From Parking Lots to the Highest Court: When America's Justices Started at the Bottom
The Night Shift That Changed Everything
Clarence Thomas was working the night shift at a chemical plant in Georgia, his hands stained with industrial dye, when most of his future colleagues were already climbing the ivory towers of elite law schools. The future Supreme Court Justice spent his evenings hauling fifty-pound bags of fertilizer, a job that left him exhausted but determined to find another path.
Photo: Clarence Thomas, via www.catholic.edu
Thomas wasn't alone. Some of America's most consequential legal minds didn't start in marble courtrooms or prestigious law firms—they started in grocery stores, parking lots, and factory floors. Their proximity to ordinary American life would later inform legal decisions that touched millions.
When Groceries Became Constitutional Law
Harry Blackmun, the justice who would pen the landmark Roe v. Wade decision, spent his teenage summers working as a grocery store clerk in Minneapolis. While his classmates enjoyed summer vacations, Blackmun was learning about working families from behind a cash register—watching mothers count pennies for milk, seeing fathers work double shifts just to afford basics.
Decades later, when Blackmun sat down to write one of the most controversial decisions in Supreme Court history, colleagues noticed something different in his approach. Unlike justices who relied purely on legal precedent, Blackmun consistently asked: "How will this affect the woman in the grocery store checkout line?"
That perspective didn't come from law school. It came from aisle seven.
The Parking Attendant Who Parked Injustice
Before Thurgood Marshall became the first Black Supreme Court Justice, he spent a summer parking cars at a country club in Baltimore. The irony wasn't lost on him—during the day, he parked Cadillacs for wealthy white members who wouldn't acknowledge his existence; at night, he studied law books by lamplight, preparing for a career that would dismantle the very system that kept him in a parking booth.
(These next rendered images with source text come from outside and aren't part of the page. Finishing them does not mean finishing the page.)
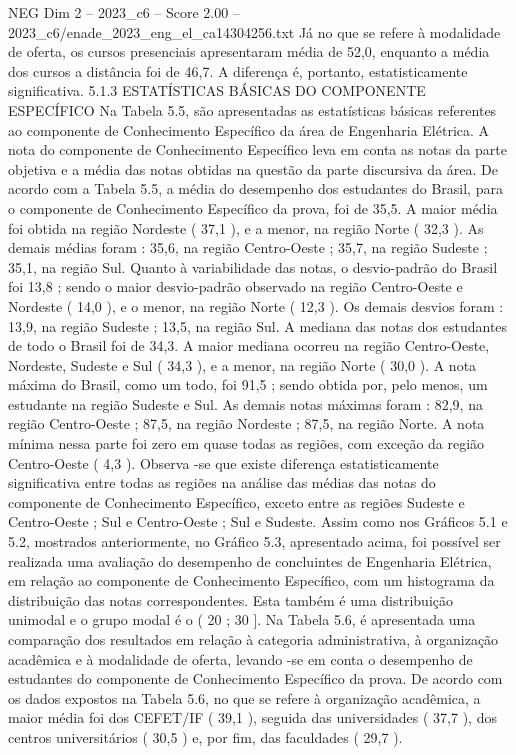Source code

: \begin{textsample}{NEG Dim 2 – 2023\_c6 – Score 2.00 – 2023\_c6/enade\_2023\_eng\_el\_ca14304256.txt}
Já no que se refere à modalidade de oferta, os cursos presenciais apresentaram média de 52,0, enquanto a média dos cursos a distância foi de 46,7.
A diferença é, portanto, estatisticamente significativa. 5.1.3 ESTATÍSTICAS BÁSICAS DO COMPONENTE ESPECÍFICO Na Tabela 5.5, são apresentadas as estatísticas básicas referentes ao componente de Conhecimento Específico da área de Engenharia Elétrica.
A nota do componente de Conhecimento Específico leva em conta as notas da parte objetiva e a média das notas obtidas na questão da parte discursiva da área.
De acordo com a Tabela 5.5, a média do desempenho dos estudantes do Brasil, para o componente de Conhecimento Específico da prova, foi de 35,5.
A maior média foi obtida na região Nordeste ( 37,1 ), e a menor, na região Norte ( 32,3 ).
As demais médias foram : 35,6, na região Centro-Oeste ; 35,7, na região Sudeste ; 35,1, na região Sul.
Quanto à variabilidade das notas, o desvio-padrão do Brasil foi 13,8 ; sendo o maior desvio-padrão observado na região Centro-Oeste e Nordeste ( 14,0 ), e o menor, na região Norte ( 12,3 ).
Os demais desvios foram : 13,9, na região Sudeste ; 13,5, na região Sul.
A mediana das notas dos estudantes de todo o Brasil foi de 34,3.
A maior mediana ocorreu na região Centro-Oeste, Nordeste, Sudeste e Sul ( 34,3 ), e a menor, na região Norte ( 30,0 ).
A nota máxima do Brasil, como um todo, foi 91,5 ; sendo obtida por, pelo menos, um estudante na região Sudeste e Sul.
As demais notas máximas foram : 82,9, na região Centro-Oeste ; 87,5, na região Nordeste ; 87,5, na região Norte.
A nota mínima nessa parte foi zero em quase todas as regiões, com exceção da região Centro-Oeste ( 4,3 ).
Observa -se que existe diferença estatisticamente significativa entre todas as regiões na análise das médias das notas do componente de Conhecimento Específico, exceto entre as regiões Sudeste e Centro-Oeste ; Sul e Centro-Oeste ; Sul e Sudeste.
Assim como nos Gráficos 5.1 e 5.2, mostrados anteriormente, no Gráfico 5.3, apresentado acima, foi possível ser realizada uma avaliação do desempenho de concluintes de Engenharia Elétrica, em relação ao componente de Conhecimento Específico, com um histograma da distribuição das notas correspondentes.
Esta também é uma distribuição unimodal e o grupo modal é o ( 20 ; 30 ].
Na Tabela 5.6, é apresentada uma comparação dos resultados em relação à categoria administrativa, à organização acadêmica e à modalidade de oferta, levando -se em conta o desempenho de estudantes do componente de Conhecimento Específico da prova.
De acordo com os dados expostos na Tabela 5.6, no que se refere à organização acadêmica, a maior média foi dos CEFET/IF ( 39,1 ), seguida das universidades ( 37,7 ), dos centros universitários ( 30,5 ) e, por fim, das faculdades ( 29,7 ).

\end{textsample}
Photo: Thurgood Marshall, via myhero.com
Marshall later said those months taught him more about American inequality than any textbook ever could. When he argued Brown v. Board of Education, the case that ended school segregation, Marshall drew on memories of watching privileged children play tennis while he worked in the summer heat.
Coffee Shop Conversations and Constitutional Rights
Sandra Day O'Connor, the first woman on the Supreme Court, worked as a waitress at a truck stop diner during law school. Male customers routinely ignored her legal opinions but listened when she poured coffee. The experience of being dismissed because of her gender would later influence her approach to cases involving workplace discrimination and women's rights.
Photo: Sandra Day O'Connor, via s.yimg.com
O'Connor kept a photo from those diner days in her Supreme Court chambers—not as a reminder of how far she'd come, but as a reminder of whose voices often go unheard in American courtrooms.
The Factory Floor Philosophy
Antonin Scalia spent a summer working on a loading dock in Queens, New York, before attending Harvard Law School. The experience of working alongside immigrants, high school dropouts, and career laborers gave him insight into what he called "the real America"—people who lived paycheck to paycheck and dealt with government regulations in their daily work lives.
While Scalia became known for his conservative judicial philosophy, former colleagues noted that his working-class summer informed his suspicion of overly complex legal language. "If a dock worker in Queens can't understand it," Scalia once said, "we probably wrote it wrong."
When Humble Beginnings Shape Historic Decisions
The pattern isn't coincidental. Supreme Court justices who worked service jobs before their legal careers consistently showed more sensitivity to how abstract legal principles affect ordinary Americans. They asked different questions during oral arguments, wrote decisions with clearer language, and often considered the practical implications of their rulings.
Chief Justice John Roberts, who worked construction during college summers, has noted that his blue-collar experience taught him to "think about how legal decisions play out in real neighborhoods, not just in law journals."
The Unlikely Path to Justice
Today's law students often follow predictable paths: elite undergraduate degrees, prestigious internships, clerkships with federal judges. But some of the most transformative legal minds in American history took a different route—one that led through grocery stores, parking lots, and factory floors.
These justices prove that the most profound legal insights sometimes come not from studying law, but from living life alongside the people who are most affected by it. When America's highest court makes decisions that touch every citizen, perhaps it's fitting that some of its members once stood behind cash registers, serving those very same citizens.
The next time you see someone stocking shelves or parking cars, remember: you might be looking at a future Supreme Court Justice. In America, the path to the highest court in the land sometimes starts in the most unlikely places.